TASK BRIEF: Filter the entries down to the lines containing "Scale", and copy those lines.

DATA EXTRACTS:
* * * *
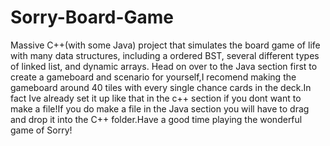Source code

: # Sorry-Board-Game
Massive C++(with some Java) project that simulates the board game of life with many data structures, including a ordered BST, several different types of linked list, and dynamic arrays. Head on over to the Java section first to create a gameboard and scenario for yourself,I recomend making the gameboard around 40 tiles with every single chance cards in the deck.In fact Ive already set it up like that in the c++ section if you dont want to make a file!If you do make a file in the Java section you will have to drag and drop it into the C++ folder.Have a good time playing the wonderful game of Sorry!
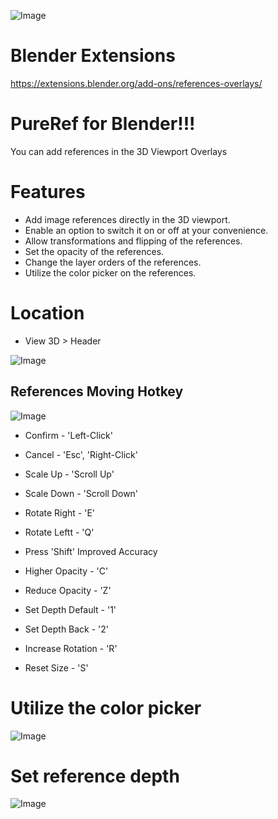 ![Image](https://public-files.gumroad.com/kxdzgj7hmdkm0j8nr4051ub6ooqp)
# Blender Extensions
https://extensions.blender.org/add-ons/references-overlays/

# PureRef for Blender!!! 
You can add references in the 3D Viewport Overlays

# Features
* Add image references directly in the 3D viewport.
* Enable an option to switch it on or off at your convenience.
* Allow transformations and flipping of the references.
* Set the opacity of the references.
* Change the layer orders of the references.
* Utilize the color picker on the references.

# Location
* View 3D > Header

![Image](https://public-files.gumroad.com/o292gfv4nyquj7m6lwkfn1qmrwbu)

## References Moving Hotkey
![Image](https://imgur.com/48BiMUg.gif)

* Confirm - 'Left-Click'
* Cancel - 'Esc', 'Right-Click'
* Scale Up - 'Scroll Up'

* Scale Down - 'Scroll Down'
* Rotate Right - 'E'
* Rotate Leftt - 'Q'
* Press 'Shift' Improved Accuracy
* Higher Opacity - 'C'
* Reduce Opacity - 'Z'
* Set Depth Default - '1'
* Set Depth Back - '2'
* Increase Rotation - 'R'
* Reset Size - 'S'

# Utilize the color picker
![Image](https://imgur.com/XpINl2X.gif)

# Set reference depth
![Image](https://public-files.gumroad.com/t5a5e28mho6h4yj9n57eksdjpdej)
* * * *
REPLY TO THE EXERCISE:
* Scale Up - 'Scroll Up'
* Scale Down - 'Scroll Down'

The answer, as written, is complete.